Task details: Could you reproduce, exactly and alone, the lines running from the one with "Look into PakBlacklist" to the end of the data below?

Data for analysis:
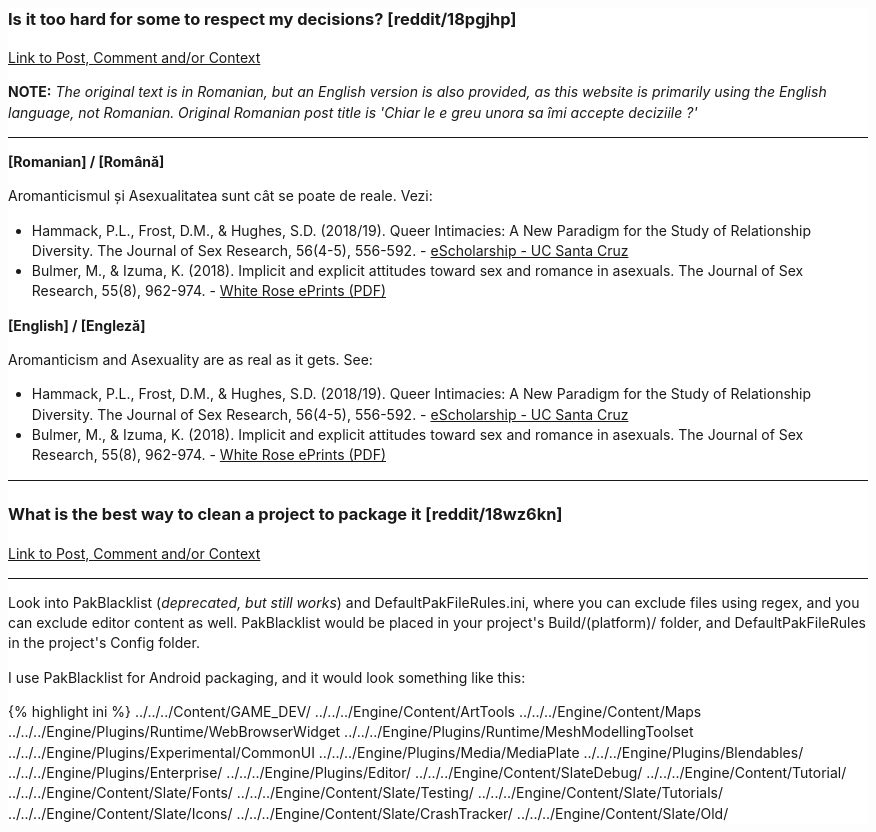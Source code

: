 
### Is it too hard for some to respect my decisions? [reddit/18pgjhp]
[Link to Post, Comment and/or Context](https://old.reddit.com/r/CasualRO/comments/18pgjhp/chiar_le_e_greu_unora_sa_%C3%AEmi_accepte_deciziile/keql1v8/?context=3)

**NOTE:** *The original text is in Romanian, but an English version is also provided, as this website is primarily using the English language, not Romanian. Original Romanian post title is 'Chiar le e greu unora sa îmi accepte deciziile ?'*

---

**[Romanian] / [Română]**

Aromanticismul și Asexualitatea sunt cât se poate de reale. Vezi:

- Hammack, P.L., Frost, D.M., & Hughes, S.D. (2018/19). Queer Intimacies: A New Paradigm for the Study of Relationship Diversity. The Journal of Sex Research, 56(4-5), 556-592. - [eScholarship - UC Santa Cruz](https://escholarship.org/uc/item/285899t4)
- Bulmer, M., & Izuma, K. (2018). Implicit and explicit attitudes toward sex and romance in asexuals. The Journal of Sex Research, 55(8), 962-974. - [White Rose ePrints (PDF)](https://eprints.whiterose.ac.uk/114509/1/Final_manuscript.pdf)

**[English] / [Engleză]**

Aromanticism and Asexuality are as real as it gets. See:

- Hammack, P.L., Frost, D.M., & Hughes, S.D. (2018/19). Queer Intimacies: A New Paradigm for the Study of Relationship Diversity. The Journal of Sex Research, 56(4-5), 556-592. - [eScholarship - UC Santa Cruz](https://escholarship.org/uc/item/285899t4)
- Bulmer, M., & Izuma, K. (2018). Implicit and explicit attitudes toward sex and romance in asexuals. The Journal of Sex Research, 55(8), 962-974. - [White Rose ePrints (PDF)](https://eprints.whiterose.ac.uk/114509/1/Final_manuscript.pdf)

---

### What is the best way to clean a project to package it [reddit/18wz6kn]
[Link to Post, Comment and/or Context](https://old.reddit.com/r/UnrealEngine5/comments/18wz6kn/what_is_the_best_way_to_clean_a_project_to/kg1m882/?context=3)

---

Look into PakBlacklist (*deprecated, but still works*) and DefaultPakFileRules.ini, where you can exclude files using regex, and you can exclude editor content as well. PakBlacklist would be placed in your project's Build/(platform)/ folder, and DefaultPakFileRules in the project's Config folder.

I use PakBlacklist for Android packaging, and it would look something like this:

{% highlight ini %}
../../../Content/GAME_DEV/
../../../Engine/Content/ArtTools
../../../Engine/Content/Maps
../../../Engine/Plugins/Runtime/WebBrowserWidget
../../../Engine/Plugins/Runtime/MeshModellingToolset
../../../Engine/Plugins/Experimental/CommonUI
../../../Engine/Plugins/Media/MediaPlate
../../../Engine/Plugins/Blendables/
../../../Engine/Plugins/Enterprise/
../../../Engine/Plugins/Editor/
../../../Engine/Content/SlateDebug/
../../../Engine/Content/Tutorial/
../../../Engine/Content/Slate/Fonts/
../../../Engine/Content/Slate/Testing/
../../../Engine/Content/Slate/Tutorials/
../../../Engine/Content/Slate/Icons/
../../../Engine/Content/Slate/CrashTracker/
../../../Engine/Content/Slate/Old/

Expected output:
Look into PakBlacklist (*deprecated, but still works*) and DefaultPakFileRules.ini, where you can exclude files using regex, and you can exclude editor content as well. PakBlacklist would be placed in your project's Build/(platform)/ folder, and DefaultPakFileRules in the project's Config folder.

I use PakBlacklist for Android packaging, and it would look something like this:

{% highlight ini %}
../../../Content/GAME_DEV/
../../../Engine/Content/ArtTools
../../../Engine/Content/Maps
../../../Engine/Plugins/Runtime/WebBrowserWidget
../../../Engine/Plugins/Runtime/MeshModellingToolset
../../../Engine/Plugins/Experimental/CommonUI
../../../Engine/Plugins/Media/MediaPlate
../../../Engine/Plugins/Blendables/
../../../Engine/Plugins/Enterprise/
../../../Engine/Plugins/Editor/
../../../Engine/Content/SlateDebug/
../../../Engine/Content/Tutorial/
../../../Engine/Content/Slate/Fonts/
../../../Engine/Content/Slate/Testing/
../../../Engine/Content/Slate/Tutorials/
../../../Engine/Content/Slate/Icons/
../../../Engine/Content/Slate/CrashTracker/
../../../Engine/Content/Slate/Old/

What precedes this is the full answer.